Le jaune des bouleaux, le vert des pins et le rouge des chênes se disputent la vedette. Une huile au couteau. Une palette épaisse et si rude qu’il faut prendre du recul, sortir un peu de soi pour en goûter tout le langage. Pas comme cette aquarelle subtile de nos rivages où les vapeurs océanes diluent les couleurs et liquéfient la lumière qui ruisselle dans l’espace vide d’entre les choses, mais aussi sur ces choses elles-mêmes et sur nous-mêmes. Les paysages de bords de mer fusionnent le spectateur et le spectacle dans un même flux réfléchissant le monde.
Les paysages continentaux, eux, sont plus extérieurs, modelés par la terre et par une intelligence rustique entre les arbres. Le bouleau est un pionnier. Il arrive le premier au gré d’une saute septentrionale du vent et il dit que c’est là qu’il faut planter une forêt, que le sol est riche et que le sable est assez stable. Le Polonais est un forestier. Il sait lire entre les troncs. Il souscrit aux indications du bouleau et plante là les pins qui feront des maisons, des granges, des fermes et des clôtures.
Les forêts de l’est sont les gisements des bâtisseurs.
Le chêne rouge cependant a observé tout ce manège. C’est un erratique, un apatride, on ne veut pas trop de lui ici, trop lent, beaucoup trop flâneur dans sa croissance. Alors il s’incruste, passager clandestin des essaimages, magistral parasite des sylvicultures, arbre de proie.
Tout ce muet panachage de l’éclaireur du nord, du pin de construction et du bel intrus sans papiers, accompagne de lumière la route où cahote un cheval.
Il est attelé à une sorte de carriole étroite tout en longueur, avec deux essieux, celui de l’avant savamment articulé. Deux sacs de blé dur y bringuebalent. Ils s’y promènent exactement. Derrière la carriole, piaffe le Renault flambant tout neuf d’une société ouverte au soleil couchant, quarante tonnes en route vers la construction des paysages nouveaux, un demandeur d’autoroutes, un qui n’aura que faire de la lecture des bouleaux.
Car les époques ici se côtoient sans s’agresser, ne se poussent pas du coude, se superposent comme les sédiments, se font des signes, sans moquerie, sans marque de supériorité et sans dédain. On sait bien que tout ça, ça va, d’accord, mais que ça peut venir aussi et on a l’air de penser qu’on ne sait pas trop bien qui, du cheval remorquant ses deux sacs de blé ou du Renault tractant ses quarante tonnes, est finalement à contretemps.
Les champs sont immobiles. On dirait que personne ne vient les éventrer et les bousculer dans leur torpeur. Ils sont comme des trapèzes, et c’est pas pratique, un trapèze.
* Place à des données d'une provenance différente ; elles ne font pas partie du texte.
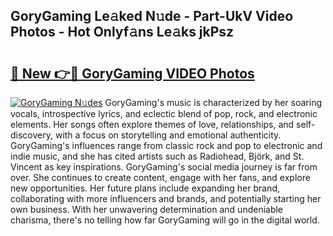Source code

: ## GoryGaming Le𝚊ked N𝚞de - Part-UkV Video Photos - Hot Onlyf𝚊ns Le𝚊ks jkPsz

# <h2><a href="http://ac39080.deff.icu/?id=GoryGaming">🔗 New 👉🔴 GoryGaming VIDEO Photos</a></h2>

[![GoryGaming N𝚞des](https://i.imgur.com/rIISA9y.gif)](http://ac39080.deff.icu/?id=GoryGaming)
GoryGaming's music is characterized by her soaring vocals, introspective lyrics, and eclectic blend of pop, rock, and electronic elements. Her songs often explore themes of love, relationships, and self-discovery, with a focus on storytelling and emotional authenticity. GoryGaming's influences range from classic rock and pop to electronic and indie music, and she has cited artists such as Radiohead, Björk, and St. Vincent as key inspirations. GoryGaming's social media journey is far from over. She continues to create content, engage with her fans, and explore new opportunities. Her future plans include expanding her brand, collaborating with more influencers and brands, and potentially starting her own business. With her unwavering determination and undeniable charisma, there's no telling how far GoryGaming will go in the digital world.
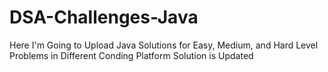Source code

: # DSA-Challenges-Java
Here I'm Going to Upload Java Solutions for Easy, Medium, and Hard Level Problems in Different Conding Platform Solution is Updated

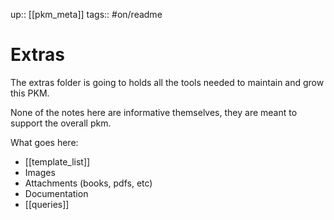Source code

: up:: [[pkm_meta]]
tags:: #on/readme

# Extras

The extras folder is going to holds all the tools needed to maintain and grow this PKM.

None of the notes here are informative themselves, they are meant to support the overall pkm.

What goes here:
- [[template_list]]
- Images
- Attachments (books, pdfs, etc)
- Documentation
- [[queries]]
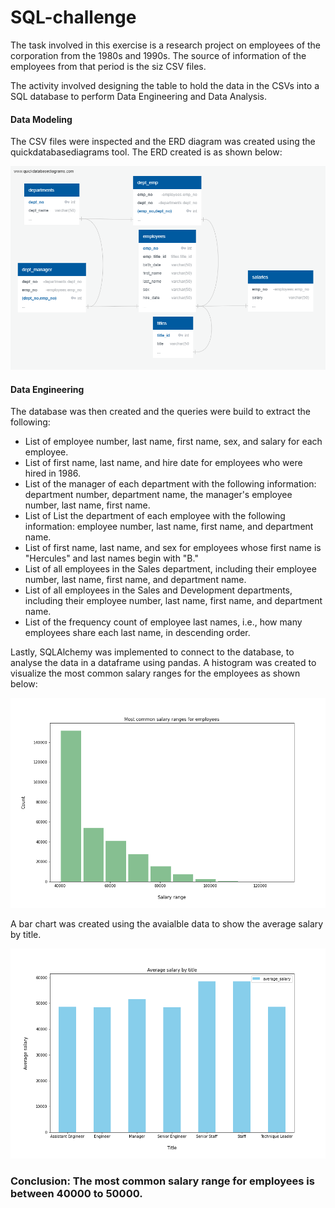 # SQL-challenge

The task involved in this exercise is a research project on employees of the corporation from the 1980s and 1990s. The source of information of the employees from that period is the siz CSV files.

The activity involved designing the table to hold the data in the CSVs into a SQL database to perform Data Engineering and Data Analysis. 

#### Data Modeling

The CSV files were inspected and the ERD diagram was created using the quickdatabasediagrams tool. The ERD created is as shown below:

![erd](EmployeeSQL/QuickDBD-export.png)

#### Data Engineering

The database was then created and the queries were build to extract the following:
- List of employee number, last name, first name, sex, and salary for each employee.
- List of first name, last name, and hire date for employees who were hired in 1986.
- List of the manager of each department with the following information: department number, department name, the manager's employee number, last name, first name.
- List of List the department of each employee with the following information: employee number, last name, first name, and department name.
- List of first name, last name, and sex for employees whose first name is "Hercules" and last names begin with "B."
- List of all employees in the Sales department, including their employee number, last name, first name, and department name.
- List of all employees in the Sales and Development departments, including their employee number, last name, first name, and department name.
-  List of the frequency count of employee last names, i.e., how many employees share each last name, in descending order.

Lastly, SQLAlchemy was implemented to connect to the database, to analyse the data in a dataframe using pandas. A histogram was created to visualize the most common salary ranges for the employees as shown below:

![hist](EmployeeSQL/Histogram.png)

A bar chart was created using the avaialble data to show the average salary by title.

![bar](EmployeeSQL/Barplot.png)

### Conclusion: The most common salary range for employees is between 40000 to 50000.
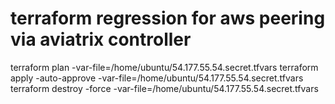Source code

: # terraform regression for aws peering via aviatrix controller

terraform plan -var-file=/home/ubuntu/54.177.55.54.secret.tfvars
terraform apply -auto-approve -var-file=/home/ubuntu/54.177.55.54.secret.tfvars
terraform destroy -force -var-file=/home/ubuntu/54.177.55.54.secret.tfvars
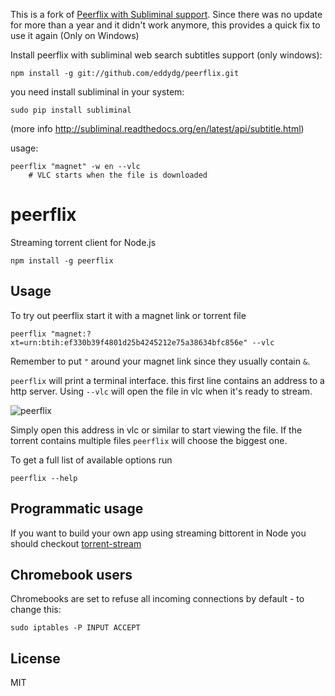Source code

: This is a fork of [Peerflix with Subliminal support](https://github.com/d-a-l/peerflix/tree/subliminal-support).
Since there was no update for more than a year and it didn't work anymore, this provides a quick fix to use it again (Only on Windows)

Install peerflix with subliminal web search subtitles support (only windows):

	npm install -g git://github.com/eddydg/peerflix.git
you need install subliminal in your system:

	sudo pip install subliminal
(more info http://subliminal.readthedocs.org/en/latest/api/subtitle.html)

usage:

	peerflix "magnet" -w en --vlc
		# VLC starts when the file is downloaded
    
# peerflix

Streaming torrent client for Node.js

	npm install -g peerflix

## Usage

To try out peerflix start it with a magnet link or torrent file

	peerflix "magnet:?xt=urn:btih:ef330b39f4801d25b4245212e75a38634bfc856e" --vlc

Remember to put `"` around your magnet link since they usually contain `&`.

`peerflix` will print a terminal interface. this first line contains an address to a http server.
Using `--vlc` will open the file in vlc when it's ready to stream.

![peerflix](https://raw.github.com/mafintosh/peerflix/master/screenshot.png)

Simply open this address in vlc or similar to start viewing the file. If the torrent contains multiple files `peerflix` will choose the biggest one.

To get a full list of available options run

	peerflix --help

## Programmatic usage

If you want to build your own app using streaming bittorent in Node you should checkout [torrent-stream](https://github.com/mafintosh/torrent-stream)

## Chromebook users

Chromebooks are set to refuse all incoming connections by default - to change this:  


	sudo iptables -P INPUT ACCEPT

## License

MIT

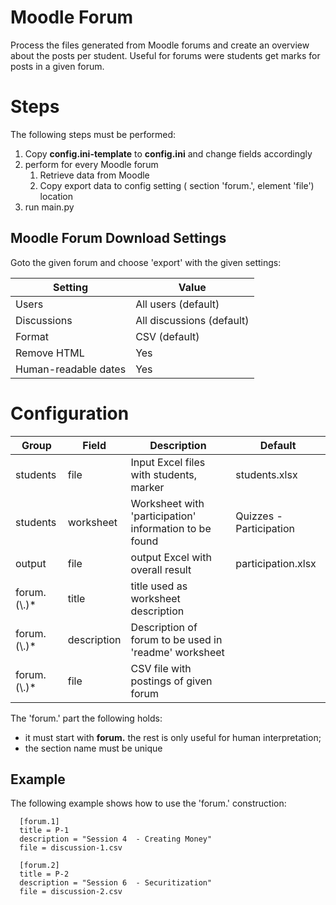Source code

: # Moodle Forum
Process the files generated from Moodle forums and create an overview about the posts per student.
Useful for forums were students get marks for posts in a given forum.

# Steps

The following steps must be performed:

1. Copy **config.ini-template** to **config.ini** and change fields accordingly
1. perform for every Moodle forum
   1. Retrieve data from Moodle
   1. Copy export data to config setting ( section 'forum.', element 'file') location
1. run main.py

## Moodle Forum Download Settings

Goto the given forum and choose 'export' with the given settings:

| Setting              | Value                     | 
|----------------------|---------------------------|
| Users                | All users (default)       |
| Discussions          | All discussions (default) |
| Format               | CSV (default)             |
| Remove HTML          | Yes                       | 
| Human-readable dates | Yes                       |

# Configuration

| Group        | Field       | Description                                            | Default                 |
|--------------|-------------|--------------------------------------------------------|-------------------------|
| students     | file        | Input Excel files with students, marker                | students.xlsx           |
| students     | worksheet   | Worksheet with 'participation' information to be found | Quizzes - Participation |
| output       | file        | output Excel with overall result                       | participation.xlsx      |
| forum.(\\.)* | title       | title used as worksheet description                    |                         |
| forum.(\\.)* | description | Description of forum to be used in 'readme' worksheet  |                         |
| forum.(\\.)* | file        | CSV file with postings of given forum                  |                         |

The 'forum.' part the following holds:
- it must start with **forum.** the rest is only useful for human interpretation;
- the section name must be unique

## Example

The following example shows how to use the 'forum.'  construction:

      [forum.1]
      title = P-1
      description = "Session 4  - Creating Money"
      file = discussion-1.csv

      [forum.2]
      title = P-2
      description = "Session 6  - Securitization"
      file = discussion-2.csv
   
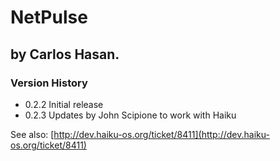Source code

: # NetPulse
## by Carlos Hasan.

### Version History
* 0.2.2 Initial release
* 0.2.3 Updates by John Scipione to work with Haiku

See also: [http://dev.haiku-os.org/ticket/8411](http://dev.haiku-os.org/ticket/8411)
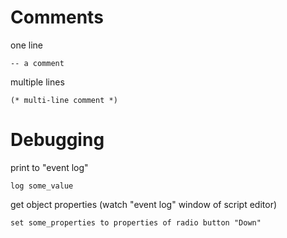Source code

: # Comments

one line

    -- a comment

multiple lines

    (* multi-line comment *)

# Debugging

print to "event log"

    log some_value

get object properties (watch "event log" window of script editor)

    set some_properties to properties of radio button "Down"
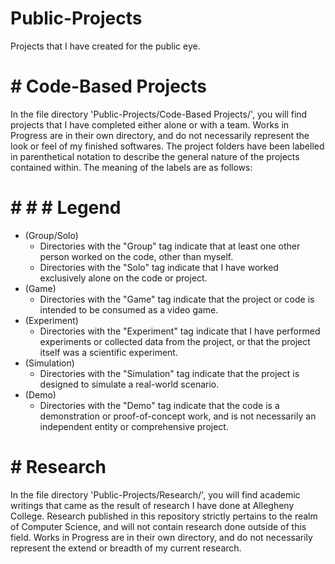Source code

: # Public-Projects
Projects that I have created for the public eye. 

# # Code-Based Projects
In the file directory 'Public-Projects/Code-Based Projects/', you will find projects that I have completed either alone or with a team. Works in Progress are in their own directory, and do not necessarily represent the look or feel of my finished softwares. The project folders have been labelled in parenthetical notation to describe the general nature of the projects contained within. The meaning of the labels are as follows:

# # # # Legend
- (Group/Solo)
  - Directories with the "Group" tag indicate that at least one other person worked on the code, other than myself.
  - Directories with the "Solo" tag indicate that I have worked exclusively alone on the code or project.
- (Game)
  - Directories with the "Game" tag indicate that the project or code is intended to be consumed as a video game.
- (Experiment)
  - Directories with the "Experiment" tag indicate that I have performed experiments or collected data from the project, or that the project itself was a scientific experiment.
- (Simulation)
  - Directories with the "Simulation" tag indicate that the project is designed to simulate a real-world scenario. 
- (Demo)
  - Directories with the "Demo" tag indicate that the code is a demonstration or proof-of-concept work, and is not necessarily an independent entity or comprehensive project.
  
# # Research
In the file directory 'Public-Projects/Research/', you will find academic writings that came as the result of research I have done at Allegheny College. Research published in this repository strictly pertains to the realm of Computer Science, and will not contain research done outside of this field. Works in Progress are in their own directory, and do not necessarily represent the extend or breadth of my current research. 

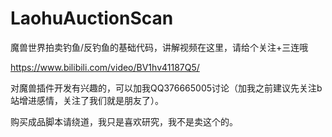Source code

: # LaohuAuctionScan

魔兽世界拍卖钓鱼/反钓鱼的基础代码，讲解视频在这里，请给个关注+三连哦

https://www.bilibili.com/video/BV1hv41187Q5/


对魔兽插件开发有兴趣的，可以加我QQ376665005讨论（加我之前建议先关注b站增进感情，关注了我们就是朋友了）。

购买成品脚本请绕道，我只是喜欢研究，我不是卖这个的。
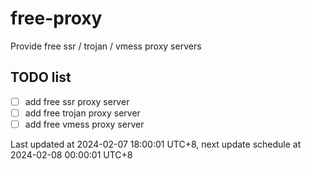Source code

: 
# free-proxy
Provide free ssr / trojan / vmess proxy servers


## TODO list
- [ ] add free ssr proxy server
- [ ] add free trojan proxy server
- [ ] add free vmess proxy server

Last updated at 2024-02-07 18:00:01 UTC+8, next update schedule at 2024-02-08 00:00:01 UTC+8


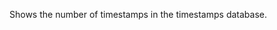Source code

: <!-- markdownlint-disable MD033 MD036 MD041 -->
Shows the number of timestamps in the timestamps database.
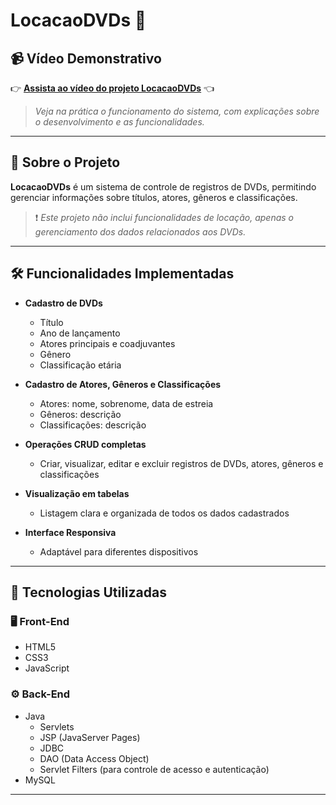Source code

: # LocacaoDVDs 📀  

## 📹 Vídeo Demonstrativo  
👉 **[Assista ao vídeo do projeto LocacaoDVDs](https://www.youtube.com/watch?v=5yUMNRytF8Q)** 👈  
> *Veja na prática o funcionamento do sistema, com explicações sobre o desenvolvimento e as funcionalidades.*

---

## 📌 Sobre o Projeto  

**LocacaoDVDs** é um sistema de controle de registros de DVDs, permitindo gerenciar informações sobre títulos, atores, gêneros e classificações.  
> ❗ *Este projeto não inclui funcionalidades de locação, apenas o gerenciamento dos dados relacionados aos DVDs.*

---

## 🛠 Funcionalidades Implementadas  

- **Cadastro de DVDs**  
  - Título  
  - Ano de lançamento  
  - Atores principais e coadjuvantes  
  - Gênero  
  - Classificação etária  

- **Cadastro de Atores, Gêneros e Classificações**  
  - Atores: nome, sobrenome, data de estreia  
  - Gêneros: descrição  
  - Classificações: descrição  

- **Operações CRUD completas**  
  - Criar, visualizar, editar e excluir registros de DVDs, atores, gêneros e classificações  

- **Visualização em tabelas**  
  - Listagem clara e organizada de todos os dados cadastrados  

- **Interface Responsiva**  
  - Adaptável para diferentes dispositivos

---

## 🔧 Tecnologias Utilizadas  

### 🖥️ Front-End  
- HTML5  
- CSS3  
- JavaScript  

### ⚙️ Back-End  
- Java  
  - Servlets  
  - JSP (JavaServer Pages)  
  - JDBC  
  - DAO (Data Access Object)  
  - Servlet Filters (para controle de acesso e autenticação)  
- MySQL

---
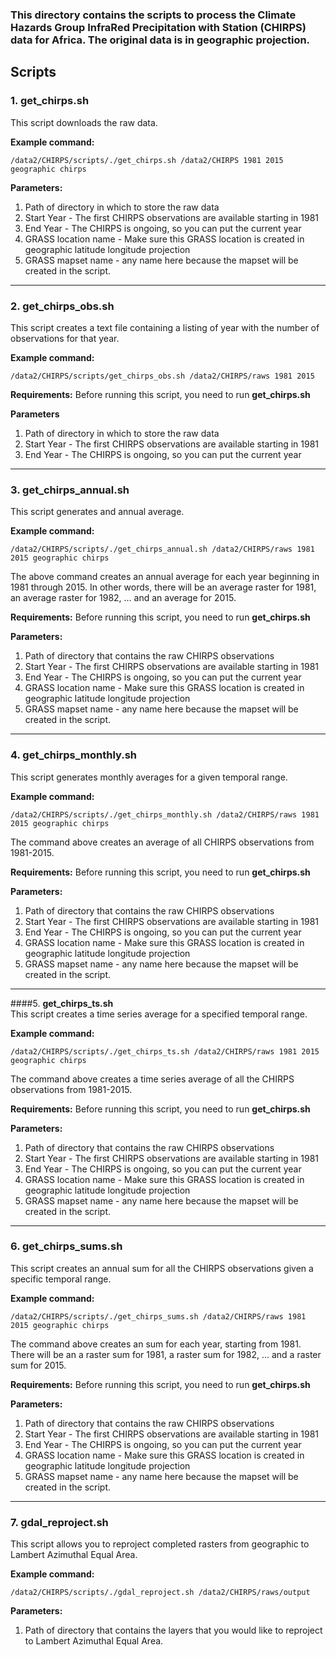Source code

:### This directory contains the scripts to process the Climate Hazards Group InfraRed Precipitation with Station (CHIRPS) data for Africa. The original data is in geographic projection.

## Scripts
### 1. **get_chirps.sh** <br/>
This script downloads the raw data.

**Example command:** 

``
/data2/CHIRPS/scripts/./get_chirps.sh /data2/CHIRPS 1981 2015 geographic chirps
``

**Parameters:**

  1. Path of directory in which to store the raw data
  2. Start Year - The first CHIRPS observations are available starting in 1981
  3. End Year - The CHIRPS is ongoing, so you can put the current year
  4. GRASS location name - Make sure this GRASS location is created in geographic latitude longitude projection
  5. GRASS mapset name - any name here because the mapset will be created in the script.

---
### 2. **get_chirps_obs.sh** <br/>
This script creates a text file containing a listing of year with the number of observations for that year.

**Example command:** 

``
/data2/CHIRPS/scripts/get_chirps_obs.sh /data2/CHIRPS/raws 1981 2015
``

**Requirements:**
Before running this script, you need to run **get_chirps.sh** 

**Parameters**
  1. Path of directory in which to store the raw data
  2. Start Year - The first CHIRPS observations are available starting in 1981
  3. End Year - The CHIRPS is ongoing, so you can put the current year

---
### 3. **get_chirps_annual.sh** <br/>
This script generates and annual average.

**Example command:** 

``
/data2/CHIRPS/scripts/./get_chirps_annual.sh /data2/CHIRPS/raws 1981 2015 geographic chirps
``

The above command creates an annual average for each year beginning in 1981 through 2015. In other words, there will be an average raster for 1981, an average raster for 1982, ... and an average for 2015.

**Requirements:**
Before running this script, you need to run **get_chirps.sh** 

**Parameters:**

  1. Path of directory that contains the raw CHIRPS observations
  2. Start Year - The first CHIRPS observations are available starting in 1981
  3. End Year - The CHIRPS is ongoing, so you can put the current year
  4. GRASS location name - Make sure this GRASS location is created in geographic latitude longitude projection
  5. GRASS mapset name - any name here because the mapset will be created in the script.

---
### 4. **get_chirps_monthly.sh** <br/>
This script generates monthly averages for a given temporal range.

**Example command:** 

``
/data2/CHIRPS/scripts/./get_chirps_monthly.sh /data2/CHIRPS/raws 1981 2015 geographic chirps
``

The command above creates an average of all CHIRPS observations from 1981-2015.

**Requirements:**
Before running this script, you need to run **get_chirps.sh** 

**Parameters:**

  1. Path of directory that contains the raw CHIRPS observations
  2. Start Year - The first CHIRPS observations are available starting in 1981
  3. End Year - The CHIRPS is ongoing, so you can put the current year
  4. GRASS location name - Make sure this GRASS location is created in geographic latitude longitude projection
  5. GRASS mapset name - any name here because the mapset will be created in the script.

---
####5. **get_chirps_ts.sh** <br/>
This script creates a time series average for a specified temporal range.

**Example command:** 

``
/data2/CHIRPS/scripts/./get_chirps_ts.sh /data2/CHIRPS/raws 1981 2015 geographic chirps
``

The command above creates a time series average of all the CHIRPS observations from 1981-2015.

**Requirements:**
Before running this script, you need to run **get_chirps.sh** 

**Parameters:**

  1. Path of directory that contains the raw CHIRPS observations
  2. Start Year - The first CHIRPS observations are available starting in 1981
  3. End Year - The CHIRPS is ongoing, so you can put the current year
  4. GRASS location name - Make sure this GRASS location is created in geographic latitude longitude projection
  5. GRASS mapset name - any name here because the mapset will be created in the script.

---
### 6. **get_chirps_sums.sh** <br/>
This script creates an annual sum for all the CHIRPS observations given a specific temporal range.

**Example command:** 

``
/data2/CHIRPS/scripts/./get_chirps_sums.sh /data2/CHIRPS/raws 1981 2015 geographic chirps
``

The command above creates an sum for each year, starting from 1981. There will be an a raster sum for 1981, a raster sum for 1982, ... and a raster sum for 2015.

**Requirements:**
Before running this script, you need to run **get_chirps.sh** 

**Parameters:**

  1. Path of directory that contains the raw CHIRPS observations
  2. Start Year - The first CHIRPS observations are available starting in 1981
  3. End Year - The CHIRPS is ongoing, so you can put the current year
  4. GRASS location name - Make sure this GRASS location is created in geographic latitude longitude projection
  5. GRASS mapset name - any name here because the mapset will be created in the script.

---
### 7. **gdal_reproject.sh**<br/>
This script allows you to reproject completed rasters from geographic to Lambert Azimuthal Equal Area.

**Example command:**

``
/data2/CHIRPS/scripts/./gdal_reproject.sh /data2/CHIRPS/raws/output
``

**Parameters:**

  1. Path of directory that contains the layers that you would like to reproject to Lambert Azimuthal Equal Area.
Ils sont aussi comme des triangles, ça a des angles aigus difficiles à entretenir, les triangles. A des quadrilatères difformes et sans angles droits, qu’ils ressemblent parfois. Rarement, très rarement, ils sont ces rectangles pragmatiques des grandes cultures de l’ouest et qui, vus d’avion, dessinent si bien la terre en un jardin impeccablement entretenu.
Un jardin à la française.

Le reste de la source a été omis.